__PROBLEM__
Extract the listing in its entirety, keeping each line identical to the original.

__EXCERPTED RECORDS__
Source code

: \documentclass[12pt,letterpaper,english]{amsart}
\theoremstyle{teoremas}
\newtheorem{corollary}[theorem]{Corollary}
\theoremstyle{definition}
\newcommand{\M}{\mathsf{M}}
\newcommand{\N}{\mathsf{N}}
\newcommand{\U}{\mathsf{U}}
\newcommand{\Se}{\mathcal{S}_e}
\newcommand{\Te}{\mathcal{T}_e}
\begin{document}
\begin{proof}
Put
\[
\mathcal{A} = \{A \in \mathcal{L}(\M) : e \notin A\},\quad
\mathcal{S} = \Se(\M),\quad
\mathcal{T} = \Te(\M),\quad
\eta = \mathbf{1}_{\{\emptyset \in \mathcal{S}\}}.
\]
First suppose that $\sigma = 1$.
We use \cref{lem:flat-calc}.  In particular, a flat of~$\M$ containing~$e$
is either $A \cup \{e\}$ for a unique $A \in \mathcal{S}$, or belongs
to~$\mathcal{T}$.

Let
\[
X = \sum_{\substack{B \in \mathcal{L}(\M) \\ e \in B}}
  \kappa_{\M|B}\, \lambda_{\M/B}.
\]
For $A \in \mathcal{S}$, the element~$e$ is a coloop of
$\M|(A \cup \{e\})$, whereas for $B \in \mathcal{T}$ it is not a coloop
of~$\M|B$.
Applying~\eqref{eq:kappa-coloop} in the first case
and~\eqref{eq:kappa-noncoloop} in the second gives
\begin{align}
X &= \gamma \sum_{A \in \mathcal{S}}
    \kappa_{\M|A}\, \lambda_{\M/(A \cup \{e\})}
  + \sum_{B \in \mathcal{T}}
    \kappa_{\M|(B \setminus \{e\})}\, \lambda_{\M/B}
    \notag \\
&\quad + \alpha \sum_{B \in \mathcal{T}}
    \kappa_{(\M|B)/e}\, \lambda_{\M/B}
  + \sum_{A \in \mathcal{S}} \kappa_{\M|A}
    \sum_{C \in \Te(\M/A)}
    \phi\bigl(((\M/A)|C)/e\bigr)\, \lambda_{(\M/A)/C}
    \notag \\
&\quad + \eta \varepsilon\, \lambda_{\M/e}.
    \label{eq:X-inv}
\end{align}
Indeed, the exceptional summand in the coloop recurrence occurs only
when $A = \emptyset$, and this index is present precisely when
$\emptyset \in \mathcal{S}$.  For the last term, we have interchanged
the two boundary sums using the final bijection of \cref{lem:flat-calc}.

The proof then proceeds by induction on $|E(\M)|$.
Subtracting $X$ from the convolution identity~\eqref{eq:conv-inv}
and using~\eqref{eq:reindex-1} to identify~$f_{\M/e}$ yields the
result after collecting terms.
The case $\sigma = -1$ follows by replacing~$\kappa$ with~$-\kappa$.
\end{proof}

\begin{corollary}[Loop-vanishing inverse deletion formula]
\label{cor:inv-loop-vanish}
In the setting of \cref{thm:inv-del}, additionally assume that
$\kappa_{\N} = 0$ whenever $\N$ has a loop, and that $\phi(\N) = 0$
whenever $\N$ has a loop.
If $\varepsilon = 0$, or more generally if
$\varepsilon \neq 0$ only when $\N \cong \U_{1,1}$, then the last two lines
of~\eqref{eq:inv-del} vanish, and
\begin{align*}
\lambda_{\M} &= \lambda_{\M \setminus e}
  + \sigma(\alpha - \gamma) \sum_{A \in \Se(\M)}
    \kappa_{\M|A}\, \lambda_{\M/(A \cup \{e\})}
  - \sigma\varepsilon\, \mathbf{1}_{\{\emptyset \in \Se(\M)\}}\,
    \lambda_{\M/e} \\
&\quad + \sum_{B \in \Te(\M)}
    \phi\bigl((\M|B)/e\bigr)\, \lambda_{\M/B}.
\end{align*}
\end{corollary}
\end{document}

__ANSWER BOX__
Source code

: \documentclass[12pt,letterpaper,english]{amsart}
\theoremstyle{teoremas}
\newtheorem{corollary}[theorem]{Corollary}
\theoremstyle{definition}
\newcommand{\M}{\mathsf{M}}
\newcommand{\N}{\mathsf{N}}
\newcommand{\U}{\mathsf{U}}
\newcommand{\Se}{\mathcal{S}_e}
\newcommand{\Te}{\mathcal{T}_e}
\begin{document}
\begin{proof}
Put
\[
\mathcal{A} = \{A \in \mathcal{L}(\M) : e \notin A\},\quad
\mathcal{S} = \Se(\M),\quad
\mathcal{T} = \Te(\M),\quad
\eta = \mathbf{1}_{\{\emptyset \in \mathcal{S}\}}.
\]
First suppose that $\sigma = 1$.
We use \cref{lem:flat-calc}.  In particular, a flat of~$\M$ containing~$e$
is either $A \cup \{e\}$ for a unique $A \in \mathcal{S}$, or belongs
to~$\mathcal{T}$.

Let
\[
X = \sum_{\substack{B \in \mathcal{L}(\M) \\ e \in B}}
  \kappa_{\M|B}\, \lambda_{\M/B}.
\]
For $A \in \mathcal{S}$, the element~$e$ is a coloop of
$\M|(A \cup \{e\})$, whereas for $B \in \mathcal{T}$ it is not a coloop
of~$\M|B$.
Applying~\eqref{eq:kappa-coloop} in the first case
and~\eqref{eq:kappa-noncoloop} in the second gives
\begin{align}
X &= \gamma \sum_{A \in \mathcal{S}}
    \kappa_{\M|A}\, \lambda_{\M/(A \cup \{e\})}
  + \sum_{B \in \mathcal{T}}
    \kappa_{\M|(B \setminus \{e\})}\, \lambda_{\M/B}
    \notag \\
&\quad + \alpha \sum_{B \in \mathcal{T}}
    \kappa_{(\M|B)/e}\, \lambda_{\M/B}
  + \sum_{A \in \mathcal{S}} \kappa_{\M|A}
    \sum_{C \in \Te(\M/A)}
    \phi\bigl(((\M/A)|C)/e\bigr)\, \lambda_{(\M/A)/C}
    \notag \\
&\quad + \eta \varepsilon\, \lambda_{\M/e}.
    \label{eq:X-inv}
\end{align}
Indeed, the exceptional summand in the coloop recurrence occurs only
when $A = \emptyset$, and this index is present precisely when
$\emptyset \in \mathcal{S}$.  For the last term, we have interchanged
the two boundary sums using the final bijection of \cref{lem:flat-calc}.

The proof then proceeds by induction on $|E(\M)|$.
Subtracting $X$ from the convolution identity~\eqref{eq:conv-inv}
and using~\eqref{eq:reindex-1} to identify~$f_{\M/e}$ yields the
result after collecting terms.
The case $\sigma = -1$ follows by replacing~$\kappa$ with~$-\kappa$.
\end{proof}

\begin{corollary}[Loop-vanishing inverse deletion formula]
\label{cor:inv-loop-vanish}
In the setting of \cref{thm:inv-del}, additionally assume that
$\kappa_{\N} = 0$ whenever $\N$ has a loop, and that $\phi(\N) = 0$
whenever $\N$ has a loop.
If $\varepsilon = 0$, or more generally if
$\varepsilon \neq 0$ only when $\N \cong \U_{1,1}$, then the last two lines
of~\eqref{eq:inv-del} vanish, and
\begin{align*}
\lambda_{\M} &= \lambda_{\M \setminus e}
  + \sigma(\alpha - \gamma) \sum_{A \in \Se(\M)}
    \kappa_{\M|A}\, \lambda_{\M/(A \cup \{e\})}
  - \sigma\varepsilon\, \mathbf{1}_{\{\emptyset \in \Se(\M)\}}\,
    \lambda_{\M/e} \\
&\quad + \sum_{B \in \Te(\M)}
    \phi\bigl((\M|B)/e\bigr)\, \lambda_{\M/B}.
\end{align*}
\end{corollary}
\end{document}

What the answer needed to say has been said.